Alden and Jethro had tramped for two hours and were again in the
saddle, their horses on a walk. Alden was surprised when, as they
gathered up the reins, his companion heaved a profound sigh. He
did not speak, and a few minutes later repeated the inspiration.
Glancing across, the perplexed youth asked:
“What’s the matter with you, Jeth?”
“I wish I could tell,” he answered, with a more prodigious intake
than before.
“What’s to hinder you?” said the other, not a little amused.
“I’m carryin’ an orful secret.”
“Seems to weigh you down a good deal; do you wish to tell me?”
“Dat’s what I oughter do, but I hain’t got de courage, Al; it’s been
on my mind two, free times, and I started in to let you know, but I’se
afeard.”
“Afraid of what?”
“Ob you.”
It was hard for Alden to restrain his laughter. He had not the
remotest idea of what was in the mind of Jethro, and it must be
confessed felt little curiosity to know. Understanding the fellow as he
did, he could not believe that the “secret” which was bearing so
heavily upon him, was of any account.
“I’ll promise not to punish you, no matter what it is.”
“But you doan’ know what it am.”
“Of course; that’s why I’m inviting you to tell me.”
“But when I do tell, den what?”
“Haven’t I promised that no matter what it is, I shan’t punish you,
provided you make a clean breast of it.”
“You wouldn’t say dat if you knowed.”
“Have you killed anybody, Jethro?” asked Alden in the most
solemn voice he could assume.
“Bress your heart, no! what put dat sarcumflexous idee in your
head?”
“Have you been stealing anything?”
“Neber stole even a watermillion in all my life.”
“Because, when you were round, the owners watched their
property too closely to give you a chance.”
Jethro’s eyes seemed to bulge more than ever. He said in a husky
undertone:
“Al, it am wuss dan dem two tings togeder.”
“Ah, I know, then, what it is.”
“WHAT?”
“You have been smoking cigarettes; you look pale round the gills.”
“Pshaw! what’s de matter wid you?” muttered Jethro disgustedly;
“you talk as if you didn’t hab no sense.”
“I am trying to suit my words to you. See here, Jeth, I am tired of
all this; if you wish to tell me anything, I have assured you there is
nothing to fear in the way of consequences from me. If that doesn’t
satisfy you, keep the matter to yourself.”
“If dat’s de way you talks, I’ll hab to wait a while; daresn’t
unburden my mind now; mebbe I’ll let you know to-night.”
“I don’t care enough to ask it.”
And yet, strange as it may seem, Jethro Mix did carry a secret,
which, had he made it known to his friend, would have had a marked
effect upon his subsequent life.
CHAPTER IV
THE DANGER CLOUD

T he emigrant train to which our young friends belonged ran into


bad weather, while crossing northeastern Kansas, and again
before reaching Fort Kearny, in Nebraska. A cold, drizzling rain set in
which made people and animals so uncomfortable that a halt of
nearly two days was made. The oxen and horses cropped the lush
grass which grew exuberantly, and their masters spent most of the
time in the big covered wagons, where they were protected from the
chilling storm. Some read the few books and newspapers brought
with them, a number played cards, smoked and exchanged
reminiscences, yawned and longed for the skies to clear.

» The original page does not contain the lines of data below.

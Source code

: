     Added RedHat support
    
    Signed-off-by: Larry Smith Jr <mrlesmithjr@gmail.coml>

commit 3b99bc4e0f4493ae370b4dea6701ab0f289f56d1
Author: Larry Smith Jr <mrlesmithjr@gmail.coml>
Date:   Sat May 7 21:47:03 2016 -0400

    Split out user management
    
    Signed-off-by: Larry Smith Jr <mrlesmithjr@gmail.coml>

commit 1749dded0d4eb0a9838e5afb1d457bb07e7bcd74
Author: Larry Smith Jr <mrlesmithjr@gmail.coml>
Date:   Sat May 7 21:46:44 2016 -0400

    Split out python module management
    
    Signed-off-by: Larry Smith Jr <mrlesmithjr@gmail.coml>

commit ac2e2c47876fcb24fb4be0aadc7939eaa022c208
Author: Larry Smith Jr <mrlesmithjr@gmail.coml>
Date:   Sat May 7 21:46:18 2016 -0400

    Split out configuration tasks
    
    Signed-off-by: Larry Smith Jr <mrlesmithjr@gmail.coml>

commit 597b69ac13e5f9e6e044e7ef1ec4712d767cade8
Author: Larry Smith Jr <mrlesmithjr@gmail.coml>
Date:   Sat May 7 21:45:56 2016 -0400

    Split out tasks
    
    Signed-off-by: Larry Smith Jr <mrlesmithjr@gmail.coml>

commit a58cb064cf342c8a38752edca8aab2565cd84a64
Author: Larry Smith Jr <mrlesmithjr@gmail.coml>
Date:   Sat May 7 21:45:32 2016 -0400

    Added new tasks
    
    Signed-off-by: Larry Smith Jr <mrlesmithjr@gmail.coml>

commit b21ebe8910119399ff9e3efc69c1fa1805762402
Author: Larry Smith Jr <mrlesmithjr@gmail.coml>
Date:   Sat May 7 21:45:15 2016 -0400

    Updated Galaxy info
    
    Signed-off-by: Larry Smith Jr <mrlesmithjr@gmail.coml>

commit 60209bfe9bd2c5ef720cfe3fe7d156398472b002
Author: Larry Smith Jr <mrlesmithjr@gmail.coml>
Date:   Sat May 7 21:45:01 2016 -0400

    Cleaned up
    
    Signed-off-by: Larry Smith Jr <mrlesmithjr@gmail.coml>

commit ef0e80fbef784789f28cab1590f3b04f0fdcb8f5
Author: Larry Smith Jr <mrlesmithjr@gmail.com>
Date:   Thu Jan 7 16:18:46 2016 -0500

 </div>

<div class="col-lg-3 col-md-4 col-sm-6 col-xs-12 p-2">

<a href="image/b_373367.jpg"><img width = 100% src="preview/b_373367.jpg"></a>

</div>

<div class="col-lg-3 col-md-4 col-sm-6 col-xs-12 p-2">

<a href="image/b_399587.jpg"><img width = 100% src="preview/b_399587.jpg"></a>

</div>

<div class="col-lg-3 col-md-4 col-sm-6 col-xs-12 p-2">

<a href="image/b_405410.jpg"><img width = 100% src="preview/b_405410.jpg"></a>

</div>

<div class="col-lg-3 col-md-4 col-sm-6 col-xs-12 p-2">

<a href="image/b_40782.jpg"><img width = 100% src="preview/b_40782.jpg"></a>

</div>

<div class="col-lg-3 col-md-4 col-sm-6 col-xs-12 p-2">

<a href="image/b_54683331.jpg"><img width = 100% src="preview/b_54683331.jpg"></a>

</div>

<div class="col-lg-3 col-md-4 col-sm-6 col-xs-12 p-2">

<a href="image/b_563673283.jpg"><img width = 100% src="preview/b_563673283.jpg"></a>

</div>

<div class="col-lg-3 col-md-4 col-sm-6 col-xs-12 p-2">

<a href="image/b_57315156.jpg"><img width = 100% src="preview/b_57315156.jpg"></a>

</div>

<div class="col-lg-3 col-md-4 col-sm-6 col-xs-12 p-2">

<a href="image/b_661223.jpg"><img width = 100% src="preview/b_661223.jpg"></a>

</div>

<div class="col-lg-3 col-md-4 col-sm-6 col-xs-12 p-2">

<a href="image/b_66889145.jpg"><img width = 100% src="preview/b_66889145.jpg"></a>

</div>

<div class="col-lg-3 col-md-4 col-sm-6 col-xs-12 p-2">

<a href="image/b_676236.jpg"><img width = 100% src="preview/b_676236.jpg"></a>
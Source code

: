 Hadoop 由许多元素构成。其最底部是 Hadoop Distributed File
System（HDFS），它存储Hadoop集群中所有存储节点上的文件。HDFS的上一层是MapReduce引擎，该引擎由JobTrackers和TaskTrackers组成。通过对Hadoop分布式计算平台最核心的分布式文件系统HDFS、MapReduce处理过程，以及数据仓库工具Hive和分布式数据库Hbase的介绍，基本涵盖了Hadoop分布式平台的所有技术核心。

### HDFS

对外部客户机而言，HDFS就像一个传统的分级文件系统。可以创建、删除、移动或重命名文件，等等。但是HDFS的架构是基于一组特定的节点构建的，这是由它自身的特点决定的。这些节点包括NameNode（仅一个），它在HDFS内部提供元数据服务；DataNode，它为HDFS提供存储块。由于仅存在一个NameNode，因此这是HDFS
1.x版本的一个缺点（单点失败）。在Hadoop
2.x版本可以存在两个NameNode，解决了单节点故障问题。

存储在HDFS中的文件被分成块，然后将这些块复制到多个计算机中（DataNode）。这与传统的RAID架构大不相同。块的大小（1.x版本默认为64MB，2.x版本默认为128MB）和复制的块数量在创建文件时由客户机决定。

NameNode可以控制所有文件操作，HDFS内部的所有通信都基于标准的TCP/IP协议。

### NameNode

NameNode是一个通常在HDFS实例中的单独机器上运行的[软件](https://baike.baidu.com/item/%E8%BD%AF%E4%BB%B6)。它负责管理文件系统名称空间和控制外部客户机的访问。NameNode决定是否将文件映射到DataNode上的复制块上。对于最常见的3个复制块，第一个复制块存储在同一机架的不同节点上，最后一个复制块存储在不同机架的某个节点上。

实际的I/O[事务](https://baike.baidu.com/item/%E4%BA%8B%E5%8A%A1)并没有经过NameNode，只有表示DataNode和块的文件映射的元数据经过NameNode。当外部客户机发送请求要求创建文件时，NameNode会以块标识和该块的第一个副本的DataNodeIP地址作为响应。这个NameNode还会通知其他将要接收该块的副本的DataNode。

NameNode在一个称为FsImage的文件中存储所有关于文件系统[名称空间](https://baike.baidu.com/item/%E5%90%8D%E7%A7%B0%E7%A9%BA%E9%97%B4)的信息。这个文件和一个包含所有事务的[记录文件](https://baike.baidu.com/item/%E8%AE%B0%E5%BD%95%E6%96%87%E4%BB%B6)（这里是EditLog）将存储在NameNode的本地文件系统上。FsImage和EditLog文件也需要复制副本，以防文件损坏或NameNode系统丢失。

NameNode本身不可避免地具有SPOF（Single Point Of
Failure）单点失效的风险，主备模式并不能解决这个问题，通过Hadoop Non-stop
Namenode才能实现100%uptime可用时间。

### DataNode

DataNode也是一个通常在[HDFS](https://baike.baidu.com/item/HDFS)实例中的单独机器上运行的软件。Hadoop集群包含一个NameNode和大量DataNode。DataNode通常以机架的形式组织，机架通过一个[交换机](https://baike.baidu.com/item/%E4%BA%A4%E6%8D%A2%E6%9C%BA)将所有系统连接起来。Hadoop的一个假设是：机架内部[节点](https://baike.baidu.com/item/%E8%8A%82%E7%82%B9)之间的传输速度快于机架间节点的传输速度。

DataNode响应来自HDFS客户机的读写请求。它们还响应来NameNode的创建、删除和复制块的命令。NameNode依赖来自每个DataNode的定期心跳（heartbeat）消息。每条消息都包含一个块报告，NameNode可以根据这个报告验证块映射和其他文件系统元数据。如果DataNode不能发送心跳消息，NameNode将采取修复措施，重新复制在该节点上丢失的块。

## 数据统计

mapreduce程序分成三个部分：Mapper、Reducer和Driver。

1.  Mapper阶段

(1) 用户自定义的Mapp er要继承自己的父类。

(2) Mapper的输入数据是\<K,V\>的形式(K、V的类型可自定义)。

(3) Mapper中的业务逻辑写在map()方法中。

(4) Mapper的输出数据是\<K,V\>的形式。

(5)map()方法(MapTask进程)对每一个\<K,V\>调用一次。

During the whole period, Shagbark was in one of his grumpy
moods, and rarely passed a word with any one. One night he told Mr.
Fleming the weather would clear before morning. He proved to be
right, as every one expected, and the cavalcade resumed its
plodding tramp westward.
Then for days the weather was perfect. The sun shone from the
clear blue heavens, unflecked except here and there by a rift of
snowy cloud. The air was bright and clear, with just enough
crispness to make walking or riding pleasant. The country was level
or rolling. The eye, wandering over every point of the compass,
caught no misty mountain range or peak, and the work of the patient
oxen was play compared to what it would be when they should have
entered the rougher regions farther toward the setting sun.
The course most of the time was in sight of the Platte River, which,
swollen by the melting snows near the headwaters and the recent
rains, was a broad, majestic stream. Yet there were times during the
summer drought, when one could pick his way across dry shod.
More than once, as the company went into camp, they saw the
twinkling fires of another party who had also halted for the night.